When Is an Audit Required or Recommended? - Nevada

Nevada State Law - Requirements

Chapter 116- Common-Interest Ownership Act (Uniform Act)
NRS 116.31144

  1. Except as otherwise provided in subsection 2, the executive board shall:
    1. If the annual budget of the association is $45,000 or more but less than $75,000, cause the financial statement of the association to be reviewed by an independent certified public accountant during the year immediately preceding the year in which a study of the reserves of the association is to be conducted pursuant to NRS 116.31152.
    2. If the annual budget of the association is $75,000 or more but less than $150,000, cause the financial statement of the association to be reviewed by an independent certified public accountant every fiscal year.
    3. If the annual budget of the association is $150,000 or more, cause the financial statement of the association to be audited by an independent certified public accountant every fiscal year.
  2. Except as otherwise provided in this subsection, for any fiscal year, the executive board of an association shall cause the financial statement for that fiscal year to be audited by an independent certified public accountant if, within 180 days before the end of the fiscal year, 15 percent of the total number of voting members of the association submit a written request for such an audit.
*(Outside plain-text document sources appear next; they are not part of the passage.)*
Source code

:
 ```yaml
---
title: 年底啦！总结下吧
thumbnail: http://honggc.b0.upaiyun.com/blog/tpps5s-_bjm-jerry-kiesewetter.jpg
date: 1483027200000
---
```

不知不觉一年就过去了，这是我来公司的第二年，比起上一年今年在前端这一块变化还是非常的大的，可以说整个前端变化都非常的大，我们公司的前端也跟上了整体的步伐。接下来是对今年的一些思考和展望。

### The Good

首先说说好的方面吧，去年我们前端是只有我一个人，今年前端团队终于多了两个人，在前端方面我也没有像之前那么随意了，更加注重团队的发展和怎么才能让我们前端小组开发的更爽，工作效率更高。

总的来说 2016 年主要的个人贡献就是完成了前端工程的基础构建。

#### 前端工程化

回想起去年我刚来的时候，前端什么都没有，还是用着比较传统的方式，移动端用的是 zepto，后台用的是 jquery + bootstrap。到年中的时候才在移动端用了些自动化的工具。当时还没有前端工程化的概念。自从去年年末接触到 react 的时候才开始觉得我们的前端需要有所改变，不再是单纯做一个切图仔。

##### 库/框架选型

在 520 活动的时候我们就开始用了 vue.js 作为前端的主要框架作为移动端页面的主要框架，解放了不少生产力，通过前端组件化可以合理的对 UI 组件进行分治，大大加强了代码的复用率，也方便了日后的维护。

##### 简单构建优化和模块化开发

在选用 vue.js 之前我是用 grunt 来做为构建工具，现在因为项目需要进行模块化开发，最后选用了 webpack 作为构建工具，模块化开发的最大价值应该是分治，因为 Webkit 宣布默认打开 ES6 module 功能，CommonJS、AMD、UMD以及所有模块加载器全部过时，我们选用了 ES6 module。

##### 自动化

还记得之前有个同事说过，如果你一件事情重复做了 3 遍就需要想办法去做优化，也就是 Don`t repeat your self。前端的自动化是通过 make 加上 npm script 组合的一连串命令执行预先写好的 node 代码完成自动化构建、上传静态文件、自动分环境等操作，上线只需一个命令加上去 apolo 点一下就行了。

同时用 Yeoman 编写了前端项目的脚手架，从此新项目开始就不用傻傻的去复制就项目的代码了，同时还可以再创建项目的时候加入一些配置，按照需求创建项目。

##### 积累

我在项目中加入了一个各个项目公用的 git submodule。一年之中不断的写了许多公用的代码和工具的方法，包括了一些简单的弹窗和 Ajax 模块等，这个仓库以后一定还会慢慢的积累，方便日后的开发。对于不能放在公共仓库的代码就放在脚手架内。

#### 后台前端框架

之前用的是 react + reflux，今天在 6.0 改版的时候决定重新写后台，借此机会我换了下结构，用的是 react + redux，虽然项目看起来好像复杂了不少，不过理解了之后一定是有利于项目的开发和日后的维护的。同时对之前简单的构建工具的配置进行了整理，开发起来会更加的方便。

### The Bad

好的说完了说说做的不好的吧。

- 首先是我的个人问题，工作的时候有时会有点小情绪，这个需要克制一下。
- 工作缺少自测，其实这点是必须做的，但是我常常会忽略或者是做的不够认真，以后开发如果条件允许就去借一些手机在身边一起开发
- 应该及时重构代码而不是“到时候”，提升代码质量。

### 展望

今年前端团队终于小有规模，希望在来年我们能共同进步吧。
The provisions of this subsection do not apply to an association described in paragraph (c) of subsection 1.
  3. The Commission shall adopt regulations prescribing the requirements for the auditing or reviewing of financial statements of an association pursuant to this section. Such regulations must include, without limitation:
    1. The qualifications necessary for a person to audit or review financial statements of an association; and
    2. The standards and format to be followed in auditing or reviewing financial statements of an association.

NRS 116.015
“Commission” defined.  “Commission” means the Commission for Common-Interest Communities and Condominium Hotels created by NRS 116.600.

Recommendations:

Our firm has identified ten circumstances where we strongly suggest that a CPA Review or Audit be performed. They are as follows:

  1. When large amounts of money are received for unusual circumstances. Two examples are construction defect settlements or large insurance proceeds.
  2. When there is unusual replacement fund/reserve activity. This may be when there are large reserve projects, when the Association is severely underfunded, or if the Association is not meeting budgeted expectations.
  3. When there is a change in management companies. (This is not an absolute, but it seems to be a good time to ensure that the transition between the management companies results in the correct balances being carried over and properly set up on the new books.)
  4. When there is little or no internal control. An example of this would be when the Association is self-managed, and the treasurer writes the checks, signs the checks and prepares the bank reconciliations.
  5. When the board has not been receiving financial statements on at least a quarterly basis. This is especially true when there is no standard accounting system in place.
  6. When there is suspected fraud or embezzlement. (Please tell your CPA of your suspicions before the engagement begins! Possibly, the CPA will refer you to a Forensic Accountant rather than the standard GAAP/GAAS audit.)
  7. When there is a lot of political infighting among the board members or there is a transition from one board to another which is not pleasant, such as the case of a recall.
  8. When the developer turns over control of the Association to the homeowners. (Even when not required by the state law.)
  9. When the Association is having financial difficulties. It may seem strange that the Association should spend more money when it is losing money. But, it may be that the Association needs a professional to spend some extra time on the books to ensure that everything is being properly recorded. When an Association is in financial trouble is when they need help the most.
  10. Associations with over $500,000 in annual assessments.